Completing the work for the degree is something she is most proud of “because not only am I the first in my family to have gone to college (which now there are three more family members that followed me) but I was the first to get my master’s (which my sister also did) but now I am the first to get a doctorate. I am proud to be a Mexican American cis-female and to have accomplished this amazing goal.”

Though she has always had great support from her family, Gonzales said she primarily drove herself to complete her doctoral degree. “I wanted to do something for myself, as well as something a very small percentage of Mexican American cis-females have done, which is to complete a higher education degree,” she said. “It was through my own perseverance and motivation that I completed this degree.”

Gonzales praised the university’s educational leadership program, calling it “amazing” with “the greatest instructors and staff,” naming staff member Catherine Snow and faculty members Edna Martinez, Enrique Murillo Jr., Sharon Brown-Welty, Angela Louque, Nancy Acevedo-Gil and program specialist Audrey Baca Lopez among them.

“This program and these people created a curriculum that explored education and the inequalities that exist, and implored us to explore our role in the problem as well as the solution,” she said. “The education I got from this program and from CSUSB has defined the next chapter of my life and informed what changes I need to make to the educational system.”

She plans to continue teaching high school students as well as becoming an educator in a teacher education program at the community college or university level.

Ruiz, also from Riverside, said being a school psychologist was a calling, one that allowed him a career that gives him the “the autonomy to work in health and education simultaneously” and allows him to see “my work result in safer, healthier schools and happier children and families.”

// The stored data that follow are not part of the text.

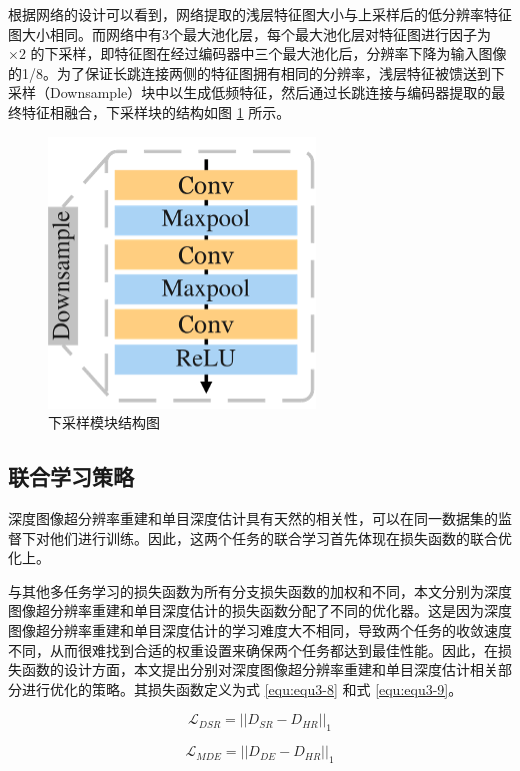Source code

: 根据网络的设计可以看到，网络提取的浅层特征图大小与上采样后的低分辨率特征图大小相同。而网络中有3个最大池化层，每个最大池化层对特征图进行因子为 $\times 2$ 的下采样，即特征图在经过编码器中三个最大池化后，分辨率下降为输入图像的1/8。为了保证长跳连接两侧的特征图拥有相同的分辨率，浅层特征被馈送到下采样（Downsample）块中以生成低频特征，然后通过长跳连接与编码器提取的最终特征相融合，下采样块的结构如图 \ref{fig:fig3-4} 所示。

\begin{figure}[!htbp]
	\centering
	\includegraphics[scale=0.95]{figures/20.png}
	\caption{下采样模块结构图}
	\label{fig:fig3-4}
\end{figure}

\subsection{联合学习策略}
深度图像超分辨率重建和单目深度估计具有天然的相关性，可以在同一数据集的监督下对他们进行训练。因此，这两个任务的联合学习首先体现在损失函数的联合优化上。

与其他多任务学习的损失函数为所有分支损失函数的加权和不同，本文分别为深度图像超分辨率重建和单目深度估计的损失函数分配了不同的优化器。这是因为深度图像超分辨率重建和单目深度估计的学习难度大不相同，导致两个任务的收敛速度不同，从而很难找到合适的权重设置来确保两个任务都达到最佳性能。因此，在损失函数的设计方面，本文提出分别对深度图像超分辨率重建和单目深度估计相关部分进行优化的策略。其损失函数定义为式 \ref{equ:equ3-8} 和式 \ref{equ:equ3-9}。

\begin{equation}
	\mathcal{L}_{DSR}=||D_{SR}-D_{HR}||_1
	\label{equ:equ3-8}
\end{equation}

\begin{equation}
	\mathcal{L}_{MDE}=||D_{DE}-D_{HR}||_1
	\label{equ:equ3-9}
\end{equation}

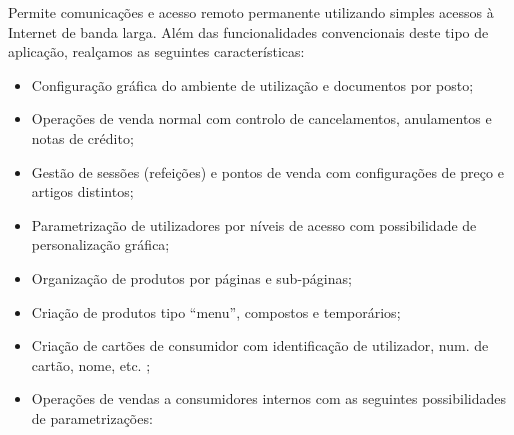 \documentclass[a4paper,11pt,openany]{memoir}
\begin{document}
Permite comunicações e acesso remoto permanente utilizando simples acessos à Internet de banda larga.
Além das funcionalidades convencionais deste tipo de aplicação, realçamos as seguintes características:
\begin{itemize}
\item Configuração gráfica do ambiente de utilização e documentos por posto;
\item Operações de venda normal com controlo de cancelamentos, anulamentos e notas de crédito;
\item Gestão de sessões (refeições) e pontos de venda com configurações de preço e artigos distintos;
\item Parametrização de utilizadores por níveis de acesso com possibilidade de personalização gráfica;
\item Organização de produtos por páginas e sub-páginas;

\item Criação de produtos tipo “menu”, compostos e temporários;

\item Criação de cartões de consumidor com identificação de utilizador, num. de cartão, nome, etc. ;

\item Operações de vendas a consumidores internos com as seguintes possibilidades de parametrizações:


\end{itemize}
\end{document}
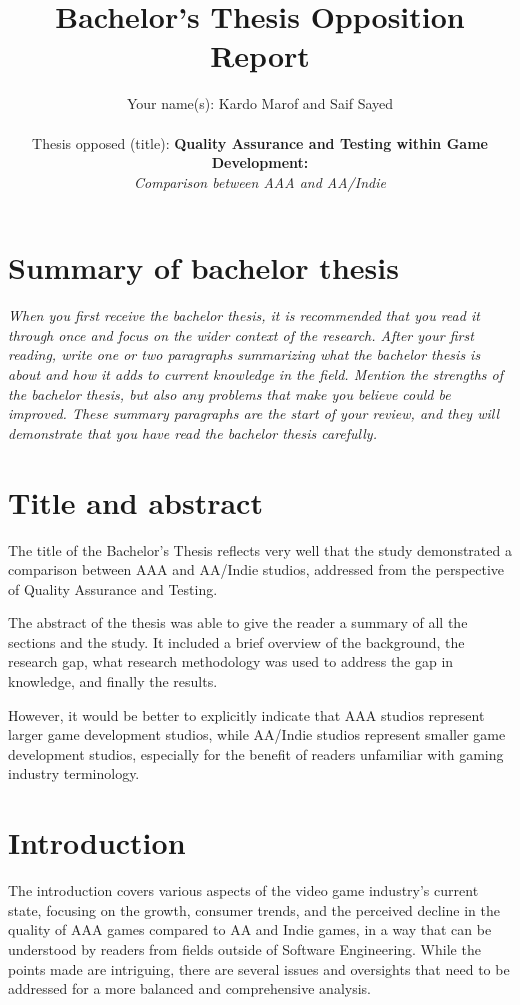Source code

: \documentclass[conference]{IEEEtran}
\begin{document}
\title{Bachelor's Thesis Opposition Report}

\author{Your name(s):  Kardo Marof and Saif Sayed\\ \\
Thesis opposed (title): \textbf{Quality Assurance and Testing within Game Development:} \\
			       \quad\textit{Comparison between AAA and AA/Indie}
}

\maketitle


\section{Summary of bachelor thesis}
\textit{When you first receive the bachelor thesis, it is recommended that you read it through once and focus on the wider context of the research. After your first reading, write one or two paragraphs summarizing what the bachelor thesis is about and how it adds to current knowledge in the field. Mention the strengths of the bachelor thesis, but also any problems that make you believe could be improved. These summary paragraphs are the start of your review, and they will demonstrate that you have read the bachelor thesis carefully.}

\section{Title and abstract}
The title of the Bachelor's Thesis reflects very well that the study demonstrated a comparison between AAA and AA/Indie studios, addressed from the perspective of Quality Assurance and Testing.

The abstract of the thesis was able to give the reader a summary of all the sections and the study. It included a brief overview of the background, the research gap, what research methodology was used to address the gap in knowledge, and finally the results.

However, it would be better to explicitly indicate that AAA studios represent larger game development studios, while AA/Indie studios represent smaller game development studios, especially for the benefit of readers unfamiliar with gaming industry terminology.


\section{Introduction}
The introduction covers various aspects of the video game industry's current state, focusing on the growth, consumer trends, and the perceived decline in the quality of AAA games compared to AA and Indie games, in a way that can be understood by readers from fields outside of Software Engineering. While the points made are intriguing, there are several issues and oversights that need to be addressed for a more balanced and comprehensive analysis.
\end{document}
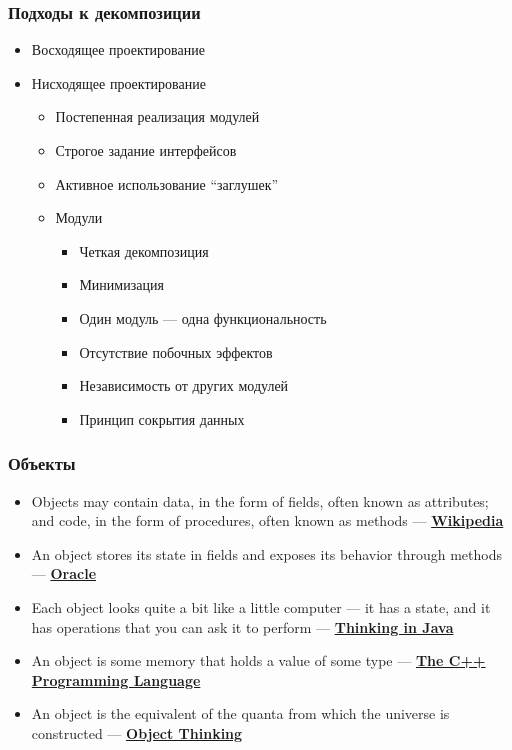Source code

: \documentclass[xetex,mathserif,serif]{beamer}
\begin{document}
	\begin{frame}
		\frametitle{Подходы к декомпозиции}
		\begin{itemize}
			\item Восходящее проектирование
			\item Нисходящее проектирование
			\begin{itemize}
				\item Постепенная реализация модулей
				\item Строгое задание интерфейсов
				\item Активное использование ``заглушек''
				\item Модули
				\begin{itemize}
					\item Четкая декомпозиция
					\item Минимизация
					\item Один модуль --- одна функциональность
					\item Отсутствие побочных эффектов
					\item Независимость от других модулей
					\item Принцип сокрытия данных
				\end{itemize}
			\end{itemize}
		\end{itemize}
	\end{frame}

	\begin{frame}
		\frametitle{Объекты}
		\begin{itemize}
			\item Objects may contain data, in the form of fields, often known as attributes; and code, in the form of procedures, often known as methods --- \textbf{\href{https://en.wikipedia.org/wiki/Object-oriented\_programming}{Wikipedia}}
			\item An object stores its state in fields and exposes its behavior through methods --- \textbf{\href{https://docs.oracle.com/javase/tutorial/java/concepts/object.html}{Oracle}}
			\item Each object looks quite a bit like a little computer --- it has a state, and it has operations that you can ask it to perform --- \textbf{\href{http://amzn.to/1PBmQpm}{Thinking in Java}}
			\item An object is some memory that holds a value of some type --- \textbf{\href{http://amzn.to/1XyGCtk}{The C++ Programming Language}}
			\item An object is the equivalent of the quanta from which the universe is constructed --- \textbf{\href{http://amzn.to/266oJr4}{Object Thinking}}
		\end{itemize}
	\end{frame}
\end{document}
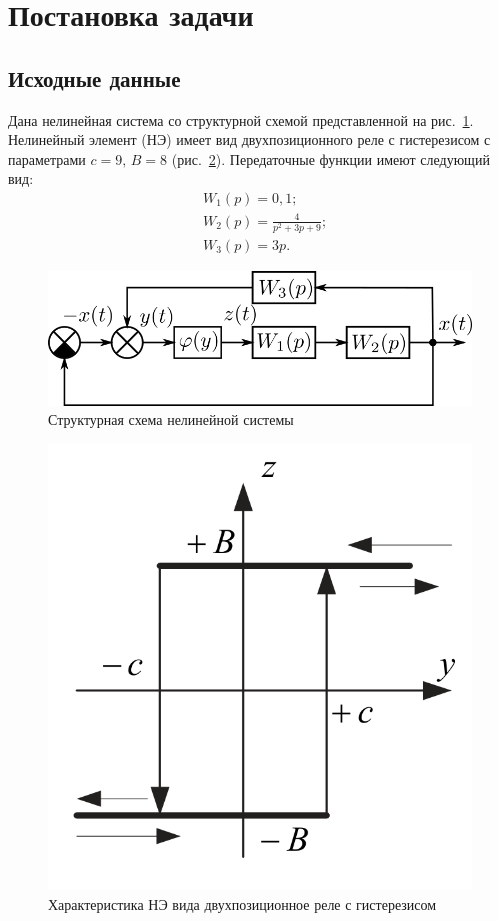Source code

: 


	
	
	\setcounter{page}{2}
	\tableofcontents
	\newpage
	
	\section{Постановка задачи}
	\subsection{Исходные данные}
	
	Дана нелинейная система со структурной схемой представленной на рис.~\ref{scheme}. Нелинейный элемент (НЭ) имеет вид двухпозиционного реле с гистерезисом с параметрами $c = 9,\,B=8$ (рис.~\ref{NE}). Передаточные функции имеют следующий вид:
	\begin{align*}
		&W_1(p) = 0,1; \\
		&W_2(p) = \frac{4}{p^2 + 3p + 9}; \\ 
		&W_3(p) = 3p.
	\end{align*}
	
	\begin{figure}[h]
		\centering\includegraphics[width=.8\textwidth]{схема.png}
		\caption{Структурная схема нелинейной системы}
		\label{scheme}
	\end{figure}
	\begin{figure}[h]
		\centering\includegraphics[width=.4\textwidth]{НЭ.png}
		\caption{Характеристика НЭ вида двухпозиционное реле с гистерезисом}
		\label{NE}
	\end{figure}
	
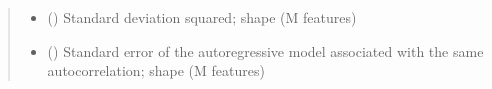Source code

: \documentclass[letterpaper,10pt,english]{sphinxmanual}
\begin{document}
\begin{fulllineitems}
\begin{quote}
\begin{description}
\begin{itemize}
\item {}
\sphinxAtStartPar
{} () \textendash{} Standard deviation squared;
shape  (M features)

\item {}
\sphinxAtStartPar
{} () \textendash{} Standard error of the autoregressive model associated with
the same autocorrelation;
shape  (M features)

\end{itemize}


\end{description}\end{quote}

\end{fulllineitems}

\end{document}
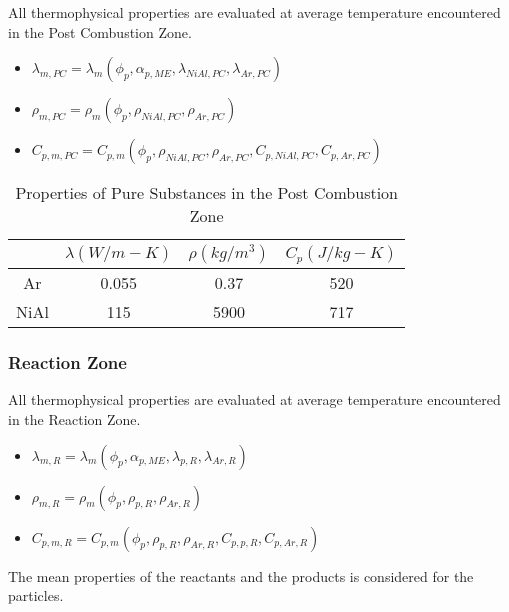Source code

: \documentclass[../main.tex]{subfiles}
\begin{document}
All thermophysical properties are evaluated at average temperature encountered in the Post Combustion Zone.

\begin{itemize}
    \item $\lambda_{m,PC} = \lambda_m \left( \phi_p, \alpha_{p,ME}, \lambda_{NiAl,PC}, \lambda_{Ar,PC} \right)$
    \item $\rho_{m,PC} = \rho_m \left( \phi_p, \rho_{NiAl,PC}, \rho_{Ar,PC} \right)$
    \item $C_{p,m,PC} = C_{p,m} \left( \phi_p, \rho_{NiAl,PC}, \rho_{Ar,PC}, C_{p,NiAl,PC}, C_{p,Ar,PC} \right)$
\end{itemize}

\begin{table}[ht]
    \centering
    \begin{tabular}{c|c|c|c}
         & $\lambda \left( W/m-K \right)$ & $\rho \left( kg/m^3 \right)$ & $C_p \left( J/kg-K \right)$ \\
         \hline
         Ar   & 0.055 & 0.37 & 520  \\
         NiAl & 115   & 5900 & 717  \\
    \end{tabular}
    \caption{Properties of Pure Substances in the Post Combustion Zone}
\end{table}

\subsubsection{Reaction Zone}

All thermophysical properties are evaluated at average temperature encountered in the Reaction Zone.

\begin{itemize}
    \item $\lambda_{m,R} = \lambda_m \left( \phi_p, \alpha_{p,ME}, \lambda_{p,R}, \lambda_{Ar,R} \right)$
    \item $\rho_{m,R} = \rho_m \left( \phi_p, \rho_{p,R}, \rho_{Ar,R} \right)$
    \item $C_{p,m,R} = C_{p,m} \left( \phi_p, \rho_{p,R}, \rho_{Ar,R}, C_{p,p,R}, C_{p,Ar,R} \right)$
\end{itemize}

\noindent The mean properties of the reactants and the products is considered for the particles.
\end{document}

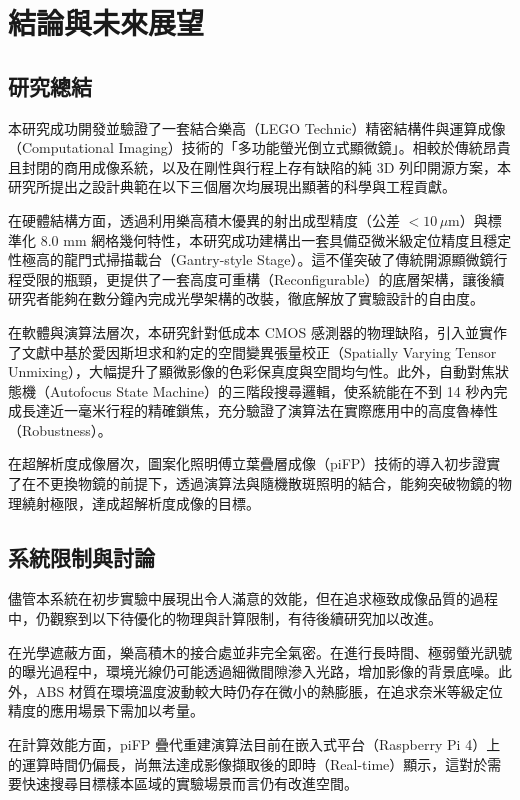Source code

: 
\chapter{結論與未來展望}

\section{研究總結}

本研究成功開發並驗證了一套結合樂高（LEGO Technic）精密結構件與運算成像（Computational Imaging）技術的「多功能螢光倒立式顯微鏡」。相較於傳統昂貴且封閉的商用成像系統，以及在剛性與行程上存有缺陷的純 3D 列印開源方案，本研究所提出之設計典範在以下三個層次均展現出顯著的科學與工程貢獻。

在硬體結構方面，透過利用樂高積木優異的射出成型精度（公差 $<10\,\mu$m）與標準化 8.0 mm 網格幾何特性，本研究成功建構出一套具備亞微米級定位精度且穩定性極高的龍門式掃描載台（Gantry-style Stage）。這不僅突破了傳統開源顯微鏡行程受限的瓶頸，更提供了一套高度可重構（Reconfigurable）的底層架構，讓後續研究者能夠在數分鐘內完成光學架構的改裝，徹底解放了實驗設計的自由度。

在軟體與演算法層次，本研究針對低成本 CMOS 感測器的物理缺陷，引入並實作了文獻中基於愛因斯坦求和約定的空間變異張量校正（Spatially Varying Tensor Unmixing），大幅提升了顯微影像的色彩保真度與空間均勻性。此外，自動對焦狀態機（Autofocus State Machine）的三階段搜尋邏輯，使系統能在不到 14 秒內完成長達近一毫米行程的精確鎖焦，充分驗證了演算法在實際應用中的高度魯棒性（Robustness）。

在超解析度成像層次，圖案化照明傅立葉疊層成像（piFP）技術的導入初步證實了在不更換物鏡的前提下，透過演算法與隨機散斑照明的結合，能夠突破物鏡的物理繞射極限，達成超解析度成像的目標。

\section{系統限制與討論}

儘管本系統在初步實驗中展現出令人滿意的效能，但在追求極致成像品質的過程中，仍觀察到以下待優化的物理與計算限制，有待後續研究加以改進。

在光學遮蔽方面，樂高積木的接合處並非完全氣密。在進行長時間、極弱螢光訊號的曝光過程中，環境光線仍可能透過細微間隙滲入光路，增加影像的背景底噪。此外，ABS 材質在環境溫度波動較大時仍存在微小的熱膨脹，在追求奈米等級定位精度的應用場景下需加以考量。

在計算效能方面，piFP 疊代重建演算法目前在嵌入式平台（Raspberry Pi 4）上的運算時間仍偏長，尚無法達成影像擷取後的即時（Real-time）顯示，這對於需要快速搜尋目標樣本區域的實驗場景而言仍有改進空間。

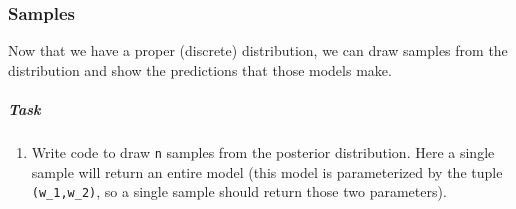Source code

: \documentclass[11pt]{article}
\providecommand{\tightlist}{%
      \setlength{\itemsep}{0pt}\setlength{\parskip}{0pt}}
\begin{document}
    \subsubsection{Samples}\label{samples}

Now that we have a proper (discrete) distribution, we can draw samples
from the distribution and show the predictions that those models make.

\subparagraph{Task}\label{task}

\begin{enumerate}
\def\labelenumi{\arabic{enumi}.}
\tightlist
\item
  Write code to draw \texttt{n} samples from the posterior distribution.
  Here a single sample will return an entire model (this model is
  parameterized by the tuple \texttt{(w\_1,w\_2)}, so a single sample
  should return those two parameters).
\end{enumerate}
\end{document}
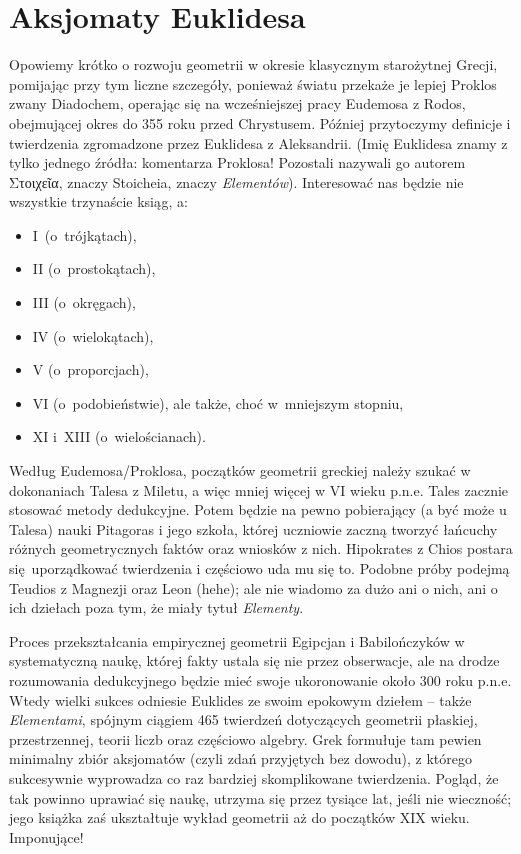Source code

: %

\section{Aksjomaty Euklidesa}

Opowiemy krótko o rozwoju geometrii w okresie klasycznym starożytnej Grecji, pomijając przy tym liczne szczegóły, ponieważ światu przekaże je lepiej Proklos zwany Diadochem, operając się na wcześniejszej pracy  Eudemosa z Rodos, obejmującej okres do 355 roku przed Chrystusem.
%
%
Później przytoczymy definicje i twierdzenia zgromadzone przez Euklidesa z Aleksandrii.
(Imię Euklidesa znamy z tylko jednego źródła: komentarza Proklosa!
Pozostali nazywali go autorem Στοιχεῖα, znaczy Stoicheia, znaczy \emph{Elementów}).
Interesować nas będzie nie wszystkie trzynaście ksiąg, a:
\begin{itemize}
\item I~(o~trójkątach),
\item II (o~prostokątach),
\item III (o~okręgach),
\item IV (o~wielokątach),
\item V (o~proporcjach),
\item VI (o~podobieństwie), ale także, choć w~mniejszym stopniu,
\item XI i~XIII (o~wielościanach).
\end{itemize}

Według Eudemosa/Proklosa, początków geometrii greckiej należy szukać w dokonaniach Talesa z Miletu, a więc mniej więcej w VI wieku p.n.e.
Tales zacznie stosować metody dedukcyjne.
%
Potem będzie na pewno pobierający (a być może u Talesa) nauki Pitagoras i jego szkoła, której uczniowie zaczną tworzyć łańcuchy różnych geometrycznych faktów oraz wniosków z nich. 
%
Hipokrates z Chios postara się uporządkować twierdzenia i częściowo uda mu się to.
%
Podobne próby podejmą Teudios z Magnezji oraz Leon (hehe); ale nie wiadomo za dużo ani o nich, ani o ich dziełach poza tym, że miały tytuł \emph{Elementy}.
%
%

Proces przekształcania empirycznej geometrii Egipcjan i Babilończyków w systematyczną naukę, której fakty ustala się nie przez obserwacje, ale na drodze rozumowania dedukcyjnego będzie mieć swoje ukoronowanie około 300 roku p.n.e.
Wtedy wielki sukces odniesie Euklides ze swoim epokowym dziełem -- także \emph{Elementami}, spójnym ciągiem 465 twierdzeń dotyczących geometrii płaskiej, przestrzennej, teorii liczb oraz częściowo algebry.
Grek formułuje tam pewien minimalny zbiór aksjomatów (czyli zdań przyjętych bez dowodu), z którego sukcesywnie wyprowadza co raz bardziej skomplikowane twierdzenia.
Pogląd, że tak powinno uprawiać się naukę, utrzyma się przez tysiące lat, jeśli nie wieczność; jego książka zaś ukształtuje wykład geometrii aż do początków XIX wieku.
Imponujące!

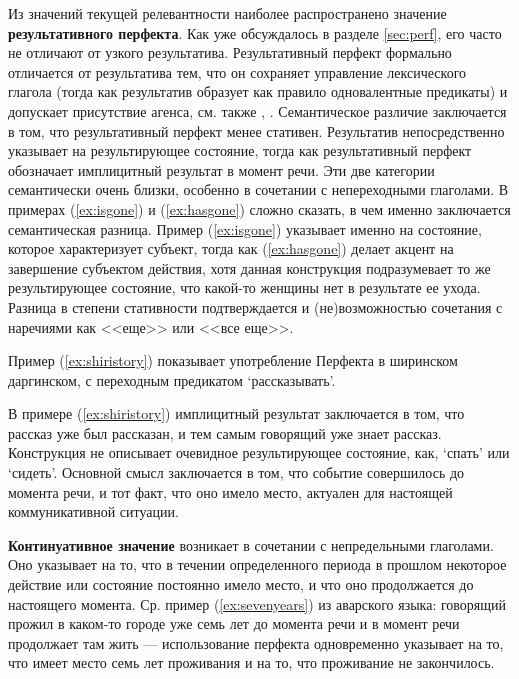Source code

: Из значений текущей релевантности наиболее распространено значение \textbf{результативного перфекта}. Как уже обсуждалось в разделе \ref{sec:perf}, его часто не отличают от узкого результатива. Результативный перфект формально отличается от результатива тем, что он сохраняет управление лексического глагола (тогда как результатив образует как правило одновалентные предикаты) и допускает присутствие агенса, см. также \citep[10]{plungian2016}, \citep[263]{verhees2018}. Семантическое различие заключается в том, что результативный перфект менее стативен. Результатив непосредственно указывает на результирующее состояние, тогда как результативный перфект обозначает имплицитный результат в момент речи. Эти две категории семантически очень близки, особенно в сочетании с непереходными глаголами. В примерах (\ref{ex:isgone}) и (\ref{ex:hasgone}) сложно сказать, в чем именно заключается семантическая разница. Пример (\ref{ex:isgone}) указывает именно на состояние, которое характеризует субъект, тогда как (\ref{ex:hasgone}) делает акцент на завершение субъектом действия, хотя данная конструкция подразумевает то же результирующее состояние, что какой-то женщины нет в результате ее ухода. Разница в степени стативности подтверждается и (не)возможностью сочетания с наречиями как <<еще>> или <<все еще>>. 
\par Пример (\ref{ex:shiristory}) показывает употребление Перфекта в ширинском даргинском, с переходным предикатом `рассказывать'.


В примере (\ref{ex:shiristory}) имплицитный результат заключается в том, что рассказ уже был рассказан, и тем самым говорящий уже знает рассказ. Конструкция не описывает очевидное результирующее состояние, как, `спать' или `сидеть'. Основной смысл заключается в том, что событие совершилось до момента речи, и тот факт, что оно имело место, актуален для настоящей коммуникативной ситуации.
\par \textbf{Континуативное значение} возникает в сочетании с непредельными глаголами. Оно указывает на то, что в течении определенного периода в прошлом некоторое действие или состояние постоянно имело место, и что оно продолжается до настоящего момента. Ср. пример (\ref{ex:sevenyears}) из аварского языка: говорящий прожил в каком-то городе уже семь лет до момента речи и в момент речи продолжает там жить --- использование перфекта одновременно указывает на то, что имеет место семь лет проживания и на то, что проживание не закончилось.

As a first-generation Latinx student, Ruiz said support from his family was instrumental in his success in college. “Their unconditional positive regard, sacrifices, and love in action have been the most motivating and inspiring thing for me – it’s the biggest reason why I’ve been able to push through hard times and make the choice to keep going.”

Academically, he said “the entire school psychology faculty” were his mentors. But he named Roderick D. O’Handley, his formal research mentor. “I really admire his mentorship style and aspire to emulate him once it’s my turn to teach and train the next generation of school psychologists.”

And it helped that being in CSUSB’s school psychology program felt like being in an extended family, Ruiz said. “As much as I enjoyed my time at other schools, I never felt like a really belonged quite as much as when I first stepped foot onto campus and into my first school psychology lecture,” he said. “You could just tell that the faculty and staff really cared for their students and were there for the primary purpose of empowering us and making meaningful memories. Everyone – from my research mentor to program director, to my colleagues and department staff – has been so instrumental in my journey and professional development. I’m deeply grateful I made that decision three years ago to be a part of this ever-growing, inspiring, and innovative community.”

Ruiz will attend the University of Connecticut in the fall, where he will be enrolled as a doctoral student in the school psychology program. “My overall goal is to improve educational programming outcomes for underserved and at-risk communities by way of whichever medium/sector is most effective.”